------ Materials provided
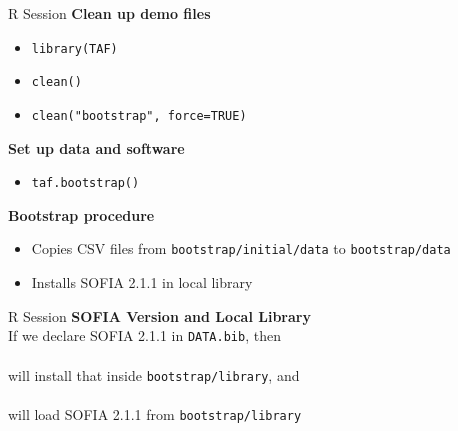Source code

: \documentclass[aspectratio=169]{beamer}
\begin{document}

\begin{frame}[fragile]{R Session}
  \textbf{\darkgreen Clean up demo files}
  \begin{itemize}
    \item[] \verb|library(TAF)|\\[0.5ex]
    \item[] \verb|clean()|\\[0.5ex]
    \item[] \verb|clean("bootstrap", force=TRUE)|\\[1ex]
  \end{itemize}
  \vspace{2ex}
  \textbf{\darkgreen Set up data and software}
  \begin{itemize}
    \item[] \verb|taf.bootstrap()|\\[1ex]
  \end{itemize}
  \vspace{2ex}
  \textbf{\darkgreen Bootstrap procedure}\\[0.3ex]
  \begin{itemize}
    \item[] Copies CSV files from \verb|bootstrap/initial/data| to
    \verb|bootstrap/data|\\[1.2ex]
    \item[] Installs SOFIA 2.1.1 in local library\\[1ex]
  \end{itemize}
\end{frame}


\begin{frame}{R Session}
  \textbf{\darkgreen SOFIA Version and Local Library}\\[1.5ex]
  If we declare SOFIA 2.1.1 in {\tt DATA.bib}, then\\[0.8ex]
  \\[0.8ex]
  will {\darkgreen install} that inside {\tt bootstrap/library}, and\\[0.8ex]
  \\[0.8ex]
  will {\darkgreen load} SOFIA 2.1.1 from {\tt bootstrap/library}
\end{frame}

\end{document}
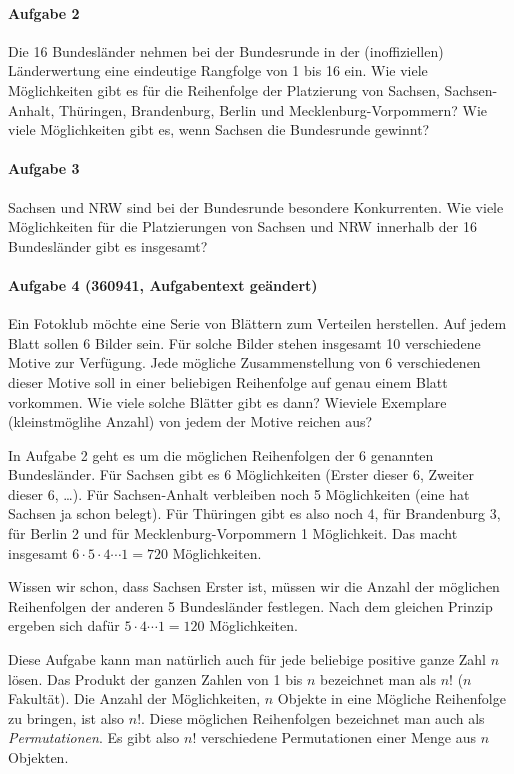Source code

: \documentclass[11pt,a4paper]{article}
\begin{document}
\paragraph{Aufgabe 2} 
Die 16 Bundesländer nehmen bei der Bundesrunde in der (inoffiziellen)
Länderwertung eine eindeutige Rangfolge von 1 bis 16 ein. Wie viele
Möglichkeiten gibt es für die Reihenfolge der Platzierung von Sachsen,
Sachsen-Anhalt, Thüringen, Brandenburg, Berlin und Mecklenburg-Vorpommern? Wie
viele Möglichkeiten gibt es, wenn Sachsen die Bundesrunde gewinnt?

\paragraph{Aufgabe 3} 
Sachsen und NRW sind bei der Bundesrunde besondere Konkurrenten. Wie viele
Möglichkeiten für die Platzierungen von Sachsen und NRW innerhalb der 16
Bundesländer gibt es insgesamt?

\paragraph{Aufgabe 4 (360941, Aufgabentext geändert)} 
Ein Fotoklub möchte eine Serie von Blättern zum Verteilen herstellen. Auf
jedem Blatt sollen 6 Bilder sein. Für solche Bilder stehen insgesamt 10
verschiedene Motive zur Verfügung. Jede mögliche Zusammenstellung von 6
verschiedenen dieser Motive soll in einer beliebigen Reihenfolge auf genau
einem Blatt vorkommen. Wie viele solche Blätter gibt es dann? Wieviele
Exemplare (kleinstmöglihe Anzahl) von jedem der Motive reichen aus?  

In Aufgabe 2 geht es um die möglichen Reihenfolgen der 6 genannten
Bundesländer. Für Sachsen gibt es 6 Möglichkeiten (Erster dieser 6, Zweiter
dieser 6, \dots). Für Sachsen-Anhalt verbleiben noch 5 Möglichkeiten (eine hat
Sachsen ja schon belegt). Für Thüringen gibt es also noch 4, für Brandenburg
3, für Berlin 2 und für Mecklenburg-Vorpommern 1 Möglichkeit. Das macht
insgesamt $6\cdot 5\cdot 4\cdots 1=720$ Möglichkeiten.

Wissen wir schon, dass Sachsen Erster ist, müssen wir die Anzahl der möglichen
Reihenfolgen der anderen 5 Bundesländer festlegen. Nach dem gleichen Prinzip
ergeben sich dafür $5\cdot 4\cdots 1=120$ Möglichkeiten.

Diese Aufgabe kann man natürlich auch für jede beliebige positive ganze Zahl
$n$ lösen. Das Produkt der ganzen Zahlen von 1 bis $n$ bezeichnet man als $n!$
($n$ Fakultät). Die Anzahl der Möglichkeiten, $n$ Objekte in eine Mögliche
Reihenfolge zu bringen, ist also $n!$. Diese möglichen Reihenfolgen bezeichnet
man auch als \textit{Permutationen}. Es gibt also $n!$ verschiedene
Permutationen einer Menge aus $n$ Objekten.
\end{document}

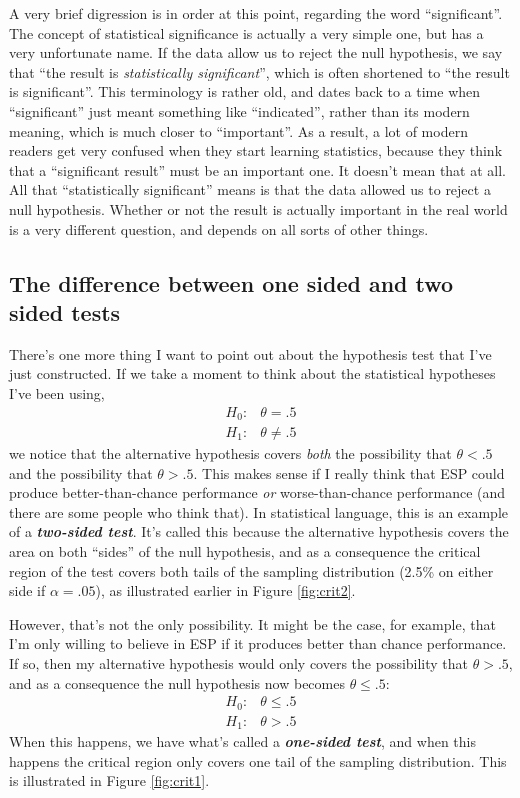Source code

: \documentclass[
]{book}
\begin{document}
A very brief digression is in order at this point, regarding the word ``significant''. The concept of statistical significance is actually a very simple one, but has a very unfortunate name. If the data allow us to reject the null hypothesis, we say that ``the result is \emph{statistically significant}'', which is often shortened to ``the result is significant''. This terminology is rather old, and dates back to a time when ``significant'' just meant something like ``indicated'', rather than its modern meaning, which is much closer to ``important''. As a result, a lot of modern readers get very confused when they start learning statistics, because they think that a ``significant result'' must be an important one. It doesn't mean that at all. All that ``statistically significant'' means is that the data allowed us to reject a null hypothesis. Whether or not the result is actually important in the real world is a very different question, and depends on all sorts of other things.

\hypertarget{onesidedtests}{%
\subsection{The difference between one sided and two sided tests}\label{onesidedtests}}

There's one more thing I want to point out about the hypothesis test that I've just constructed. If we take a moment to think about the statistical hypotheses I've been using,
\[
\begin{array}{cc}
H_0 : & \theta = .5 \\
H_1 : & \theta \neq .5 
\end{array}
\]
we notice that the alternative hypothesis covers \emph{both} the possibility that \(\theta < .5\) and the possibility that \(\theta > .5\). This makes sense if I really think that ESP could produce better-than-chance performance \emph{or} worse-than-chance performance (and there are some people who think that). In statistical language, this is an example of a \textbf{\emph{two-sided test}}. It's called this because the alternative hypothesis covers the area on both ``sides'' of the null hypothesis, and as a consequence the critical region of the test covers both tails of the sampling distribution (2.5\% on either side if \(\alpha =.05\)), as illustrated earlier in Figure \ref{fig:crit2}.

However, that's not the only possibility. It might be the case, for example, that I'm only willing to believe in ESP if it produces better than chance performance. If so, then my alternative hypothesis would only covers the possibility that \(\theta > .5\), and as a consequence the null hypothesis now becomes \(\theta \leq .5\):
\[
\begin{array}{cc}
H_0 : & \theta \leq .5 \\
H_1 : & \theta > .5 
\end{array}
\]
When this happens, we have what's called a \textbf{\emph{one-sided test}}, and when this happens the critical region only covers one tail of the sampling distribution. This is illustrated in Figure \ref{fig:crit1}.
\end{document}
------------
------ Materials provided
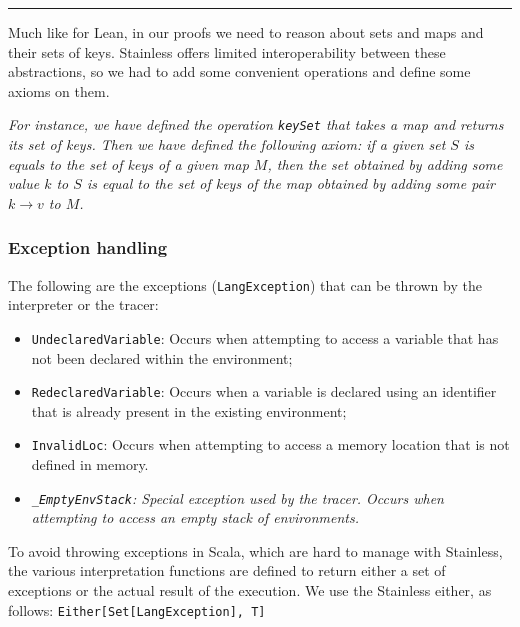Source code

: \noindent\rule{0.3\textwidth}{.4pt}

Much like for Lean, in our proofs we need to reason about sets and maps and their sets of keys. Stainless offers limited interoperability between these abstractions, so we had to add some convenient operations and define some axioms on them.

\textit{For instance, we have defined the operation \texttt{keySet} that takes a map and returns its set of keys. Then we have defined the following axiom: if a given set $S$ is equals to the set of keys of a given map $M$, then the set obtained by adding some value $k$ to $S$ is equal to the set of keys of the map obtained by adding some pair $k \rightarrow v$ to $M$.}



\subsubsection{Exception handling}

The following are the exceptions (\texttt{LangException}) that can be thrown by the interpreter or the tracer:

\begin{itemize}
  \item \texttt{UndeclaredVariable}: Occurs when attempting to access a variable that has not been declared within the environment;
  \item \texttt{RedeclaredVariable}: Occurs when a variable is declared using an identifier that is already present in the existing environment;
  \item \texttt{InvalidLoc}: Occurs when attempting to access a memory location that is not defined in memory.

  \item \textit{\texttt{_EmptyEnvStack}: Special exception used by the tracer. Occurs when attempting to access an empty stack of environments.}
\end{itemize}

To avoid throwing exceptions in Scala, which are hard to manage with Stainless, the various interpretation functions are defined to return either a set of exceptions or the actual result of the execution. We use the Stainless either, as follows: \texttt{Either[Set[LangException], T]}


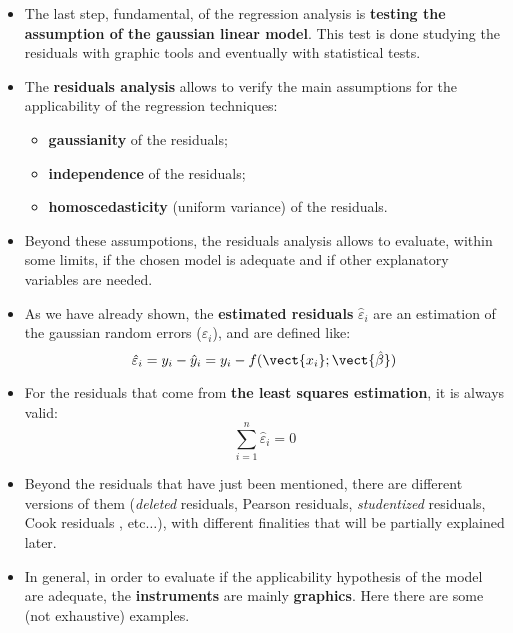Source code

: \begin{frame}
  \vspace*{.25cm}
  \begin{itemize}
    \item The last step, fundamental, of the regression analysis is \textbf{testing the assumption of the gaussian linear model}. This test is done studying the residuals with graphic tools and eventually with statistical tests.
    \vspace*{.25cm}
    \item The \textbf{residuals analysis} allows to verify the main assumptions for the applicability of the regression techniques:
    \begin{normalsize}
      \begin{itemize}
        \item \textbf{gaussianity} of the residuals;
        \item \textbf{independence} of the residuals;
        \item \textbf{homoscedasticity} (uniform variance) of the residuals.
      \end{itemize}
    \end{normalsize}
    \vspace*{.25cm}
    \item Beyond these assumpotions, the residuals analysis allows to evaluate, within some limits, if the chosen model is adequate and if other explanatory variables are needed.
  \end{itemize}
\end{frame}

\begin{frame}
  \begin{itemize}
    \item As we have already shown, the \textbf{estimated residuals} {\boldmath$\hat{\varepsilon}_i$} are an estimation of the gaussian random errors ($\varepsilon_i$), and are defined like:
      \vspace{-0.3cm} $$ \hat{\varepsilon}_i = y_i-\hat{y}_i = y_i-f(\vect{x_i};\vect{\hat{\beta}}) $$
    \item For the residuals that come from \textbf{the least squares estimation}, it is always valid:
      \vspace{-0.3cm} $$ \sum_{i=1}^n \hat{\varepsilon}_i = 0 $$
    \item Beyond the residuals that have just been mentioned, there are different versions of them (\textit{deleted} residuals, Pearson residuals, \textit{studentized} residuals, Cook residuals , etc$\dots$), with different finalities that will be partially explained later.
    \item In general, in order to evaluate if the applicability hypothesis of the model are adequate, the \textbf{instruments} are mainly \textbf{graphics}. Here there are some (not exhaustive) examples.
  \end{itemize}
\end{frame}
------------
------ Materials provided
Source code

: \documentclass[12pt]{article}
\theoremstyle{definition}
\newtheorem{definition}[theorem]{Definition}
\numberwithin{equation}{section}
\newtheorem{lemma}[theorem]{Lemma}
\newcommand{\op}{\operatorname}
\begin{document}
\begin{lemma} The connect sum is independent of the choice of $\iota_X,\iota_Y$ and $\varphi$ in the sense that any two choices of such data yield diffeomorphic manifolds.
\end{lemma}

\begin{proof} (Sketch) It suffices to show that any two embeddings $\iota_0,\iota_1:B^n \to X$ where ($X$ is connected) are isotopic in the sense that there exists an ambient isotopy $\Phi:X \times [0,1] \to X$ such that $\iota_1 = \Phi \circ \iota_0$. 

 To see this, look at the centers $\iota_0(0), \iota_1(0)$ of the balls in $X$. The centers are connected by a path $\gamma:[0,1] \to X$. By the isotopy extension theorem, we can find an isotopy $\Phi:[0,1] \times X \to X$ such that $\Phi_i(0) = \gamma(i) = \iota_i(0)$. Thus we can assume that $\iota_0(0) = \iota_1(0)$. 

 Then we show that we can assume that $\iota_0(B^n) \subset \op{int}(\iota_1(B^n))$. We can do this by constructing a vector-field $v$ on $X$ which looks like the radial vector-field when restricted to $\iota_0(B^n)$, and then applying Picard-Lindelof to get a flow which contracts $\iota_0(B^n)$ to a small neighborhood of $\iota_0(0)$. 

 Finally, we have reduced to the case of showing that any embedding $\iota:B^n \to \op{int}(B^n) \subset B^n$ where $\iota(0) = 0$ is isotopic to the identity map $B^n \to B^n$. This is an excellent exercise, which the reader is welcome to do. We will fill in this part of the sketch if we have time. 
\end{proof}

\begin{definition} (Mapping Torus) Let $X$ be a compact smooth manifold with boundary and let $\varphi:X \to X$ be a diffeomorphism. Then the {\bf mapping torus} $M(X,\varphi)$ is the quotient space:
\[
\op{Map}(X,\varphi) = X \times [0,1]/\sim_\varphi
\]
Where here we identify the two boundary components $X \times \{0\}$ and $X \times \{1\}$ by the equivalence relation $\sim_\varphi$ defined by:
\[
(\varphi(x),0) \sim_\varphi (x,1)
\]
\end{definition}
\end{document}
------------
■ Problem ■
Among the entries above, how many lines include the word "SOFIA"? Reply with the number only.

■ Answer to this problem ■
4